Namun di sisi lain, Trump malah menarik Amerika Serikat keluar dari Dewan Hak Asasi Manusia yang didukung PBB lebih dari dua tahun lalu, dengan menuduh Badan itu memiliki bias anti-Israel.
Di bawah kepemimpinan Trump, “kecaman AS terhadap hak asasi manusia di negara-negara seperti Venezuela, Kuba atau Iran berbanding terbalik dengan pujian paralel yang diberikan kepada negara-negara seperti Rusia, Mesir, Arab Saudi … atau Israel,” kata Roth.
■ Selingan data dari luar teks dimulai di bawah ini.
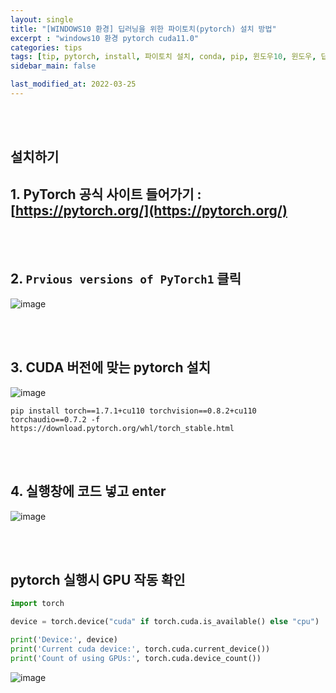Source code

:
 ```yaml
---
layout: single
title: "[WINDOWS10 환경] 딥러닝을 위한 파이토치(pytorch) 설치 방법"
excerpt : "windows10 환경 pytorch cuda11.0"
categories: tips
tags: [tip, pytorch, install, 파이토치 설치, conda, pip, 윈도우10, 윈도우, 딥러닝]
sidebar_main: false

last_modified_at: 2022-03-25
---
```


<br>
<br>

## 설치하기

## 1. PyTorch 공식 사이트 들어가기 : [https://pytorch.org/](https://pytorch.org/)

<br>
<br>

## 2. `Prvious versions of PyTorch1` 클릭

![image](https://user-images.githubusercontent.com/78655692/141055817-ee4c44d4-2f04-4089-8334-83a1df1ed648.png)

<br>
<br>

## 3. CUDA 버전에 맞는 pytorch 설치

![image](https://user-images.githubusercontent.com/78655692/160165414-a2ee8389-fce6-48e4-a644-8b26fae23e70.png)

`pip install torch==1.7.1+cu110 torchvision==0.8.2+cu110 torchaudio==0.7.2 -f https://download.pytorch.org/whl/torch_stable.html`

<br>
<br>

## 4. 실행창에 코드 넣고 enter

![image](https://user-images.githubusercontent.com/78655692/141056063-5b2a8dd3-7630-486e-af56-85f8cc1e0e58.png)

<br>
<br>

## pytorch 실행시 GPU 작동 확인

```python
import torch

device = torch.device("cuda" if torch.cuda.is_available() else "cpu")

print('Device:', device)
print('Current cuda device:', torch.cuda.current_device())
print('Count of using GPUs:', torch.cuda.device_count())
```

![image](https://user-images.githubusercontent.com/78655692/141098114-072338e8-470c-4cbe-8427-7d8a8fff090c.png)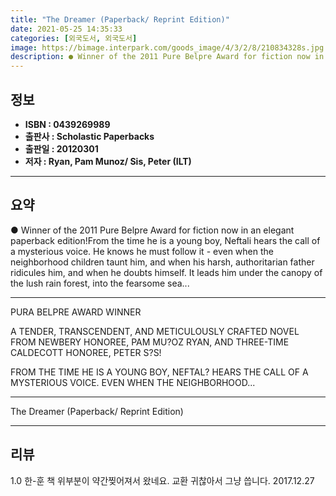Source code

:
 ```yaml
---
title: "The Dreamer (Paperback/ Reprint Edition)"
date: 2021-05-25 14:35:33
categories: [외국도서, 외국도서]
image: https://bimage.interpark.com/goods_image/4/3/2/8/210834328s.jpg
description: ● Winner of the 2011 Pure Belpre Award for fiction now in an elegant paperback edition!From the time he is a young boy, Neftali hears the call of a mysterious
---
```


## **정보**

- **ISBN : 0439269989**
- **출판사 : Scholastic Paperbacks**
- **출판일 : 20120301**
- **저자 : Ryan, Pam Munoz/ Sis, Peter (ILT)**

------



## **요약**

●  Winner of the 2011 Pure Belpre Award for fiction now in an elegant paperback edition!From the time he is a young boy, Neftali hears the call of a mysterious voice. He knows he must follow it - even when the neighborhood children taunt him, and when his harsh, authoritarian father ridicules him, and when he doubts himself. It leads him under the canopy of the lush rain forest, into the fearsome sea...

------

PURA BELPRE AWARD WINNER



A TENDER, TRANSCENDENT, AND METICULOUSLY CRAFTED NOVEL FROM NEWBERY HONOREE, PAM MU?OZ RYAN, AND THREE-TIME CALDECOTT HONOREE, PETER S?S!



FROM THE TIME HE IS A YOUNG BOY, NEFTAL? HEARS THE CALL OF A MYSTERIOUS VOICE. EVEN WHEN THE NEIGHBORHOOD... 

------


The Dreamer (Paperback/ Reprint Edition) 

------


## **리뷰** 

1.0 한-훈 책 위부분이 약간찢어져서 왔네요. 교환 귀찮아서 그냥 씁니다. 2017.12.27 <br/>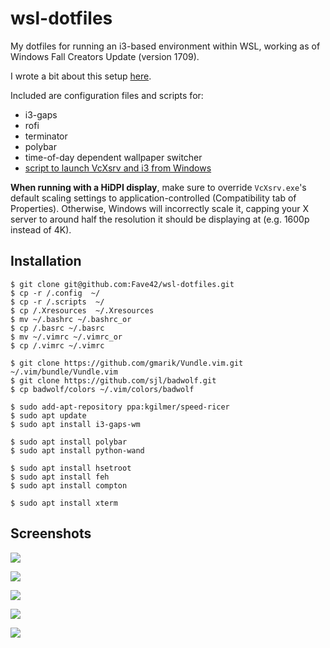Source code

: # wsl-dotfiles
My dotfiles for running an i3-based environment within WSL, working as of Windows Fall Creators Update (version 1709).

I wrote a bit about this setup [here](https://tbrindus.ca/ricing-wsl/).

Included are configuration files and scripts for:

* i3-gaps
* rofi
* terminator
* polybar
* time-of-day dependent wallpaper switcher
* [script to launch VcXsrv and i3 from Windows](https://github.com/Xyene/wsl-dotfiles/blob/master/wsl.vbs)

**When running with a HiDPI display**, make sure to override `VcXsrv.exe`'s default scaling settings to application-controlled
(Compatibility tab of Properties). Otherwise, Windows will incorrectly scale it, capping your X server to around half the
resolution it should be displaying at (e.g. 1600p instead of 4K).

## Installation
```
$ git clone git@github.com:Fave42/wsl-dotfiles.git
$ cp -r /.config  ~/
$ cp -r /.scripts  ~/
$ cp /.Xresources  ~/.Xresources
$ mv ~/.bashrc ~/.bashrc_or
$ cp /.basrc ~/.basrc
$ mv ~/.vimrc ~/.vimrc_or
$ cp /.vimrc ~/.vimrc

$ git clone https://github.com/gmarik/Vundle.vim.git ~/.vim/bundle/Vundle.vim
$ git clone https://github.com/sjl/badwolf.git
$ cp badwolf/colors ~/.vim/colors/badwolf

$ sudo add-apt-repository ppa:kgilmer/speed-ricer
$ sudo apt update
$ sudo apt install i3-gaps-wm

$ sudo apt install polybar
$ sudo apt install python-wand

$ sudo apt install hsetroot
$ sudo apt install feh
$ sudo apt install compton

$ sudo apt install xterm
```

## Screenshots

![](https://i.imgur.com/ImRRhRZ.jpg)

![](https://i.imgur.com/dn2HI6v.png)

![](https://i.imgur.com/7CB2y1D.jpg)

![](https://i.imgur.com/vVw549M.jpg)

![](https://i.imgur.com/MyKg0fO.jpg)

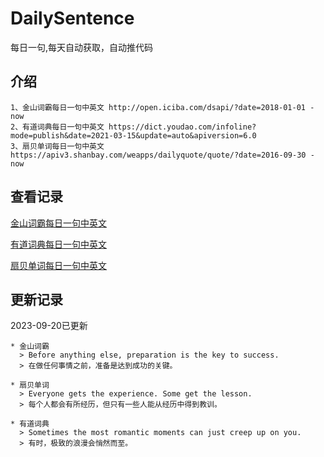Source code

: # DailySentence

每日一句,每天自动获取，自动推代码

## 介绍

```
1、金山词霸每日一句中英文 http://open.iciba.com/dsapi/?date=2018-01-01 - now
2、有道词典每日一句中英文 https://dict.youdao.com/infoline?mode=publish&date=2021-03-15&update=auto&apiversion=6.0
3、扇贝单词每日一句中英文 https://apiv3.shanbay.com/weapps/dailyquote/quote/?date=2016-09-30 - now
```

## 查看记录

[金山词霸每日一句中英文](./data/iciba/)

[有道词典每日一句中英文](./data/youdao/)

[扇贝单词每日一句中英文](./data/shanbay/)

## 更新记录
2023-09-20已更新 
```
* 金山词霸
  > Before anything else, preparation is the key to success.
  > 在做任何事情之前，准备是达到成功的关键。

* 扇贝单词
  > Everyone gets the experience. Some get the lesson.
  > 每个人都会有所经历，但只有一些人能从经历中得到教训。

* 有道词典
  > Sometimes the most romantic moments can just creep up on you.
  > 有时，极致的浪漫会悄然而至。

```
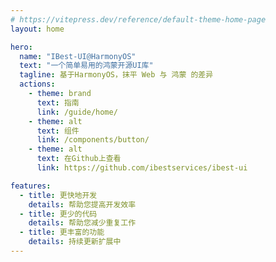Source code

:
 ```yaml
---
# https://vitepress.dev/reference/default-theme-home-page
layout: home

hero:
  name: "IBest-UI@HarmonyOS"
  text: "一个简单易用的鸿蒙开源UI库"
  tagline: 基于HarmonyOS，抹平 Web 与 鸿蒙 的差异
  actions:
    - theme: brand
      text: 指南
      link: /guide/home/
    - theme: alt
      text: 组件
      link: /components/button/
    - theme: alt
      text: 在Github上查看
      link: https://github.com/ibestservices/ibest-ui

features:
  - title: 更快地开发
    details: 帮助您提高开发效率
  - title: 更少的代码
    details: 帮助您减少重复工作
  - title: 更丰富的功能
    details: 持续更新扩展中
---
```

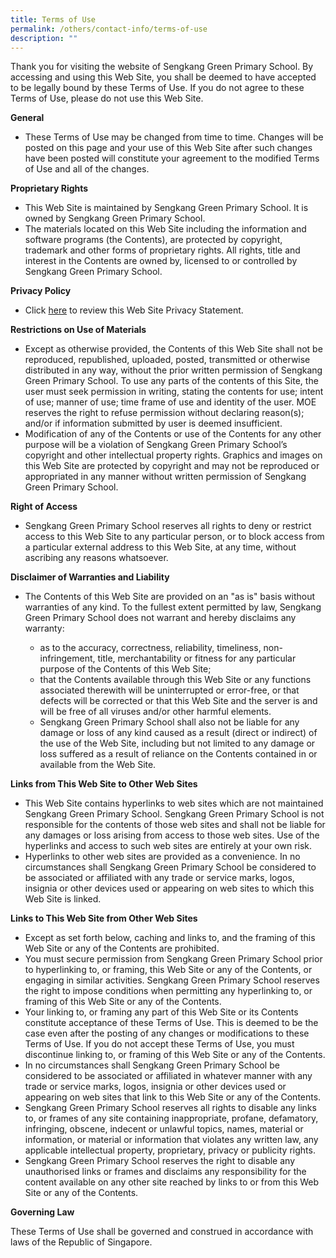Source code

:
 ```yaml
---
title: Terms of Use
permalink: /others/contact-info/terms-of-use
description: ""
---
```

<p>Thank you for visiting the website of Sengkang Green Primary School. By accessing and using this Web Site, you shall be deemed to have accepted to be legally bound by these Terms of Use. If you do not agree to these Terms of Use, please do not use this Web Site.</p>
<p><strong>General</strong></p>
<ul>
<li>These Terms of Use may be changed from time to time. Changes will be posted on this page and your use of this Web Site after such changes have been posted will constitute your agreement to the modified Terms of Use and all of the changes.</li>
</ul>
<p><strong>Proprietary Rights</strong></p>
<ul>
<li>This Web Site is maintained by Sengkang Green Primary School. It is owned by Sengkang Green Primary School.</li>
<li>The materials located on this Web Site including the information and software programs (the Contents), are protected by copyright, trademark and other forms of proprietary rights. All rights, title and interest in the Contents are owned by, licensed to or controlled by Sengkang Green Primary School.</li>
</ul>
<p><strong>Privacy Policy</strong></p>
<ul>
<li>Click&nbsp;<a href="/others/contact-info/privacy-statement" target="">here</a>&nbsp;to review this Web Site Privacy Statement.</li>
</ul>
<p><strong>Restrictions on Use of Materials</strong></p>
<ul>
<li>Except as otherwise provided, the Contents of this Web Site shall not be reproduced, republished, uploaded, posted, transmitted or otherwise distributed in any way, without the prior written permission of Sengkang Green Primary School. To use any parts of the contents of this Site, the user must seek permission in writing, stating the contents for use; intent of use; manner of use; time frame of use and identity of the user. MOE reserves the right to refuse permission without declaring reason(s); and/or if information submitted by user is deemed insufficient.</li>
<li>Modification of any of the Contents or use of the Contents for any other purpose will be a violation of Sengkang Green Primary School&rsquo;s copyright and other intellectual property rights. Graphics and images on this Web Site are protected by copyright and may not be reproduced or appropriated in any manner without written permission of Sengkang Green Primary School.</li>
</ul>
<p><strong>Right of Access</strong></p>
<ul>
<li>Sengkang Green Primary School reserves all rights to deny or restrict access to this Web Site to any particular person, or to block access from a particular external address to this Web Site, at any time, without ascribing any reasons whatsoever.</li>
</ul>
<p><strong>Disclaimer of Warranties and Liability</strong></p>
<ul>
<li>The Contents of this Web Site are provided on an "as is" basis without warranties of any kind. To the fullest extent permitted by law, Sengkang Green Primary School does not warrant and hereby disclaims any warranty:</li>
<ul>
<li>as to the accuracy, correctness, reliability, timeliness, non-infringement, title, merchantability or fitness for any particular purpose of the Contents of this Web Site;</li>
<li>that the Contents available through this Web Site or any functions associated therewith will be uninterrupted or error-free, or that defects will be corrected or that this Web Site and the server is and will be free of all viruses and/or other harmful elements.</li>
<li>Sengkang Green Primary School shall also not be liable for any damage or loss of any kind caused as a result (direct or indirect) of the use of the Web Site, including but not limited to any damage or loss suffered as a result of reliance on the Contents contained in or available from the Web Site.</li>
</ul>
</ul>
<p><strong>Links from This Web Site to Other Web Sites</strong></p>
<ul>
<li>This Web Site contains hyperlinks to web sites which are not maintained Sengkang Green Primary School. Sengkang Green Primary School is not responsible for the contents of those web sites and shall not be liable for any damages or loss arising from access to those web sites. Use of the hyperlinks and access to such web sites are entirely at your own risk.</li>
<li>Hyperlinks to other web sites are provided as a convenience. In no circumstances shall Sengkang Green Primary School be considered to be associated or affiliated with any trade or service marks, logos, insignia or other devices used or appearing on web sites to which this Web Site is linked.</li>
</ul>
<p><strong>Links to This Web Site from Other Web Sites</strong></p>
<ul>
<li>Except as set forth below, caching and links to, and the framing of this Web Site or any of the Contents are prohibited.</li>
<li>You must secure permission from Sengkang Green Primary School prior to hyperlinking to, or framing, this Web Site or any of the Contents, or engaging in similar activities. Sengkang Green Primary School reserves the right to impose conditions when permitting any hyperlinking to, or framing of this Web Site or any of the Contents.</li>
<li>Your linking to, or framing any part of this Web Site or its Contents constitute acceptance of these Terms of Use. This is deemed to be the case even after the posting of any changes or modifications to these Terms of Use. If you do not accept these Terms of Use, you must discontinue linking to, or framing of this Web Site or any of the Contents.</li>
<li>In no circumstances shall Sengkang Green Primary School be considered to be associated or affiliated in whatever manner with any trade or service marks, logos, insignia or other devices used or appearing on web sites that link to this Web Site or any of the Contents.</li>
<li>Sengkang Green Primary School reserves all rights to disable any links to, or frames of any site containing inappropriate, profane, defamatory, infringing, obscene, indecent or unlawful topics, names, material or information, or material or information that violates any written law, any applicable intellectual property, proprietary, privacy or publicity rights.</li>
<li>Sengkang Green Primary School reserves the right to disable any unauthorised links or frames and disclaims any responsibility for the content available on any other site reached by links to or from this Web Site or any of the Contents.</li>
</ul>
<p><strong>Governing Law</strong></p>
<p>These Terms of Use shall be governed and construed in accordance with laws of the Republic of Singapore.</p>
“Singkatnya, Donald Trump adalah bencana bagi hak asasi manusia,” katanya, sambil bersikeras bahwa “akan naif” untuk berharap Presiden Biden sebagai obat untuk semuanya.
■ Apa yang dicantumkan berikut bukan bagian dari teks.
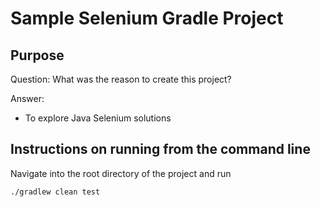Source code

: # Sample Selenium Gradle Project

## Purpose

Question:
What was the reason to create this project?

Answer:
* To explore Java Selenium solutions

## Instructions on running from the command line

Navigate into the root directory of the project and run

```
./gradlew clean test
```
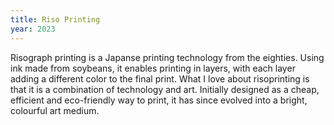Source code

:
 ```yaml
---
title: Riso Printing
year: 2023
---
```

Risograph printing is a Japanse printing technology from the eighties. Using ink made from soybeans, it enables printing in layers, with each layer adding a different color to the final print. What I love about risoprinting is that it is a combination of technology and art. Initially designed as a cheap, efficient and eco-friendly way to print, it has since evolved into a bright, colourful art medium.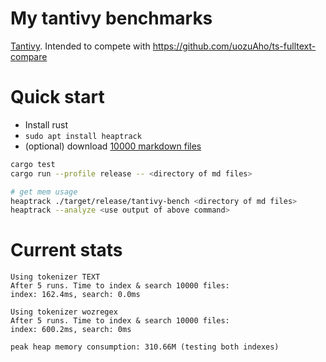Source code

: # My tantivy benchmarks

[Tantivy](https://github.com/quickwit-oss/tantivy).
Intended to compete with https://github.com/uozuAho/ts-fulltext-compare

# Quick start
- Install rust
- `sudo apt install heaptrack`
- (optional) download [10000 markdown files](https://github.com/Zettelkasten-Method/10000-markdown-files)

```sh
cargo test
cargo run --profile release -- <directory of md files>

# get mem usage
heaptrack ./target/release/tantivy-bench <directory of md files>
heaptrack --analyze <use output of above command>
```

# Current stats
```
Using tokenizer TEXT
After 5 runs. Time to index & search 10000 files:
index: 162.4ms, search: 0.0ms

Using tokenizer wozregex
After 5 runs. Time to index & search 10000 files:
index: 600.2ms, search: 0ms

peak heap memory consumption: 310.66M (testing both indexes)
```
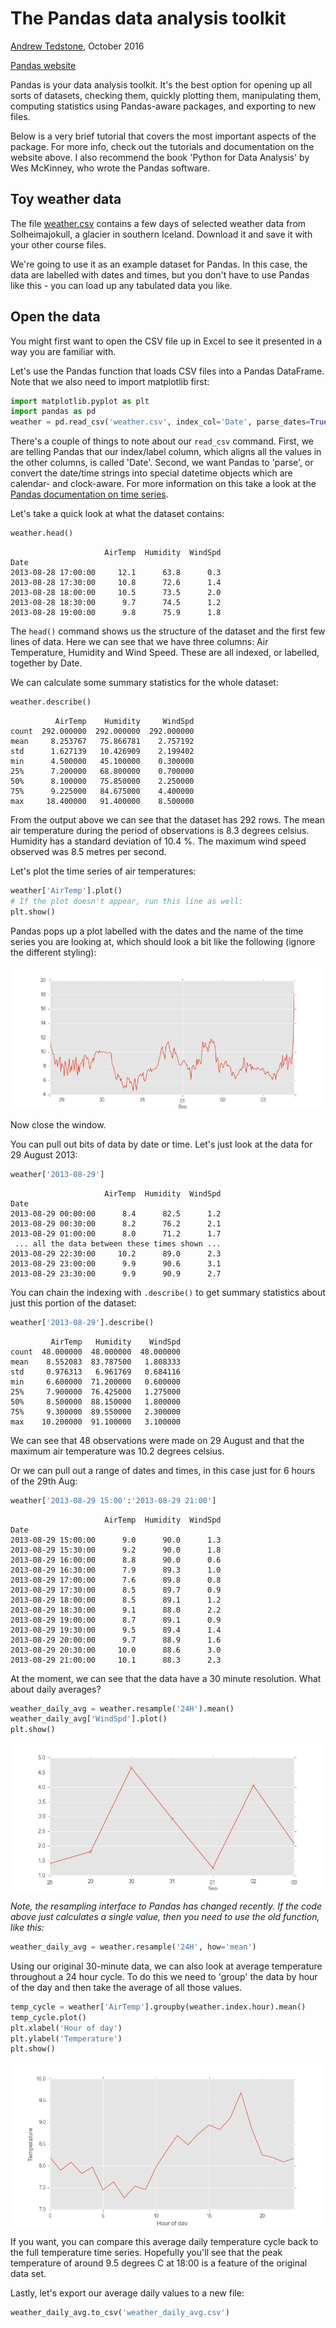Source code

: ---
---

# The Pandas data analysis toolkit

[Andrew Tedstone](http://atedstone.github.io), October 2016 

[Pandas website](http://pandas.pydata.org)

Pandas is your data analysis toolkit. It's the best option for opening up all sorts of datasets, checking them, quickly plotting them, manipulating them, computing statistics using Pandas-aware packages, and exporting to new files. 

Below is a very brief tutorial that covers the most important aspects of the package. For more info, check out the tutorials and documentation on the website above. I also recommend the book 'Python for Data Analysis' by Wes McKinney, who wrote the Pandas software.


## Toy weather data

The file [weather.csv](weather.csv) contains a few days of selected weather data from Solheimajokull, a glacier in southern Iceland. Download it and save it with your other course files.

We're going to use it as an example dataset for Pandas. In this case, the data are labelled with dates and times, but you don't have to use Pandas like this - you can load up any tabulated data you like.


## Open the data

You might first want to open the CSV file up in Excel to see it presented in a way you are familiar with.

Let's use the Pandas function that loads CSV files into a Pandas DataFrame. Note that we also need to import matplotlib first:

```python
import matplotlib.pyplot as plt
import pandas as pd
weather = pd.read_csv('weather.csv', index_col='Date', parse_dates=True)
```

There's a couple of things to note about our `read_csv` command. First, we are telling Pandas that our index/label column, which aligns all the values in the other columns, is called 'Date'. Second, we want Pandas to 'parse', or convert the date/time strings into special datetime objects which are calendar- and clock-aware. For more information on this take a look at the [Pandas documentation on time series](http://pandas.pydata.org/pandas-docs/stable/timeseries.html).

Let's take a quick look at what the dataset contains:

```python
weather.head()
```
```
                     AirTemp  Humidity  WindSpd
Date                                           
2013-08-28 17:00:00     12.1      63.8      0.3
2013-08-28 17:30:00     10.8      72.6      1.4
2013-08-28 18:00:00     10.5      73.5      2.0
2013-08-28 18:30:00      9.7      74.5      1.2
2013-08-28 19:00:00      9.8      75.9      1.8

```

The `head()` command shows us the structure of the dataset and the first few lines of data. Here we can see that we have three columns: Air Temperature, Humidity and Wind Speed. These are all indexed, or labelled, together by Date.

We can calculate some summary statistics for the whole dataset:

```python
weather.describe()
```
```
          AirTemp    Humidity     WindSpd
count  292.000000  292.000000  292.000000
mean     8.253767   75.866781    2.757192
std      1.627139   10.426909    2.199402
min      4.500000   45.100000    0.300000
25%      7.200000   68.800000    0.700000
50%      8.100000   75.850000    2.250000
75%      9.225000   84.675000    4.400000
max     18.400000   91.400000    8.500000

```

From the output above we can see that the dataset has 292 rows. The mean air temperature during the period of observations is 8.3 degrees celsius. Humidity has a standard deviation of 10.4 %. The maximum wind speed observed was 8.5 metres per second.

Let's plot the time series of air temperatures:

```python
weather['AirTemp'].plot()
# If the plot doesn't appear, run this line as well:
plt.show()
```

Pandas pops up a plot labelled with the dates and the name of the time series you are looking at, which should look a bit like the following (ignore the different styling):

![Air temperature time series](air_temp.png)

Now close the window.

You can pull out bits of data by date or time. Let's just look at the data for 29 August 2013:

```python
weather['2013-08-29']
```
```
                     AirTemp  Humidity  WindSpd
Date                                           
2013-08-29 00:00:00      8.4      82.5      1.2
2013-08-29 00:30:00      8.2      76.2      2.1
2013-08-29 01:00:00      8.0      71.2      1.7
 ... all the data between these times shown ...
2013-08-29 22:30:00     10.2      89.0      2.3
2013-08-29 23:00:00      9.9      90.6      3.1
2013-08-29 23:30:00      9.9      90.9      2.7
```

You can chain the indexing with `.describe()` to get summary statistics about just this portion of the dataset:

```python
weather['2013-08-29'].describe()
```
```
         AirTemp   Humidity    WindSpd
count  48.000000  48.000000  48.000000
mean    8.552083  83.787500   1.808333
std     0.976313   6.961769   0.684116
min     6.600000  71.200000   0.600000
25%     7.900000  76.425000   1.275000
50%     8.500000  88.150000   1.800000
75%     9.300000  89.550000   2.300000
max    10.200000  91.100000   3.100000
```

We can see that 48 observations were made on 29 August and that the maximum air temperature was 10.2 degrees celsius.

Or we can pull out a range of dates and times, in this case just for 6 hours of the 29th Aug:

```python
weather['2013-08-29 15:00':'2013-08-29 21:00']
```
```
                     AirTemp  Humidity  WindSpd
Date                                           
2013-08-29 15:00:00      9.0      90.0      1.3
2013-08-29 15:30:00      9.2      90.0      1.8
2013-08-29 16:00:00      8.8      90.0      0.6
2013-08-29 16:30:00      7.9      89.3      1.0
2013-08-29 17:00:00      7.6      89.8      0.8
2013-08-29 17:30:00      8.5      89.7      0.9
2013-08-29 18:00:00      8.5      89.1      1.2
2013-08-29 18:30:00      9.1      88.0      2.2
2013-08-29 19:00:00      8.7      89.1      0.9
2013-08-29 19:30:00      9.5      89.4      1.4
2013-08-29 20:00:00      9.7      88.9      1.6
2013-08-29 20:30:00     10.0      88.6      3.0
2013-08-29 21:00:00     10.1      88.3      2.3
```

At the moment, we can see that the data have a 30 minute resolution. What about daily averages?

```python
weather_daily_avg = weather.resample('24H').mean()
weather_daily_avg['WindSpd'].plot()
plt.show()
```

![Daily average wind speed](wind_24h.png)

*Note, the resampling interface to Pandas has changed recently. If the code above just calculates a single value, then you need to use the old function, like this:*

```python
weather_daily_avg = weather.resample('24H', how='mean')
```

Using our original 30-minute data, we can also look at average temperature throughout a 24 hour cycle. To do this we need to 'group' the data by hour of the day and then take the average of all those values.

```python
temp_cycle = weather['AirTemp'].groupby(weather.index.hour).mean()
temp_cycle.plot()
plt.xlabel('Hour of day')
plt.ylabel('Temperature')
plt.show()
```

![Average temperature at each hour during recording period](air_temp_cycle.png)

If you want, you can compare this average daily temperature cycle back to the full temperature time series. Hopefully you'll see that the peak temperature of around 9.5 degrees C at 18:00 is a feature of the original data set.

Lastly, let's export our average daily values to a new file:

```python
weather_daily_avg.to_csv('weather_daily_avg.csv')
```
Dia mengatakan Biden juga harus “membiarkan keadilan menemukan jalannya sendiri sehubungan dengan Trump untuk menunjukkan bahwa presiden tidak lebih tinggi dari hukum, menolak alasan jargon “melihat ke depan, bukan ke belakang” yang digunakan Obama untuk mengabaikan tindakan penyiksaan yang terjadi pada pemerintahan Bush.
Roth mengatakan platform media sosial telah “melakukan hal yang benar, dan mungkin bahkan terlambat” untuk menutup akun Trump, dengan alasan bahwa Presiden AS tersebut telah menggunakannya untuk “mendorong gerakan supremasi kulit putih, yang menimbulkan kebencian, jelas untuk menyebarkan kebohongan tentang kemenangannya dalam pemilihan”.
“Tapi yang paling penting: Untuk memicu massa menyerang Capitol,” tambahnya.
Roth menyinggung istilah Sekretaris Jenderal PBB Antonio Guterres “tidak terlalu bagus” dalam hal hak asasi manusia, sebab Guterres tidak menyebut nama pelaku dan lebih sering berbicara untuk mengutuk pelanggaran hak secara lebih luas.
“Ujian sesungguhnya dari keefektifan Guterres adalah, tahukah Anda, apakah telinga seseorang merasakan panas dari komentarnya tentang hak asasi manusia?” katanya. “Dan umumnya jawabannya tidak, karena dia tidak menyebut nama siapa pun.”
Dia mengatakan berharap Pemerintah -terutama lima anggota tetap Dewan Keamanan PBB- akan “menekan AS terhadap komitmennya yang lebih blak-blakan terhadap hak asasi manusia”.
China dan Rusia adalah dua dari anggota tersebut -dan mereka sering menghadapi pengawasan dan kritik terhadap kelompok advokasi seperti Roth.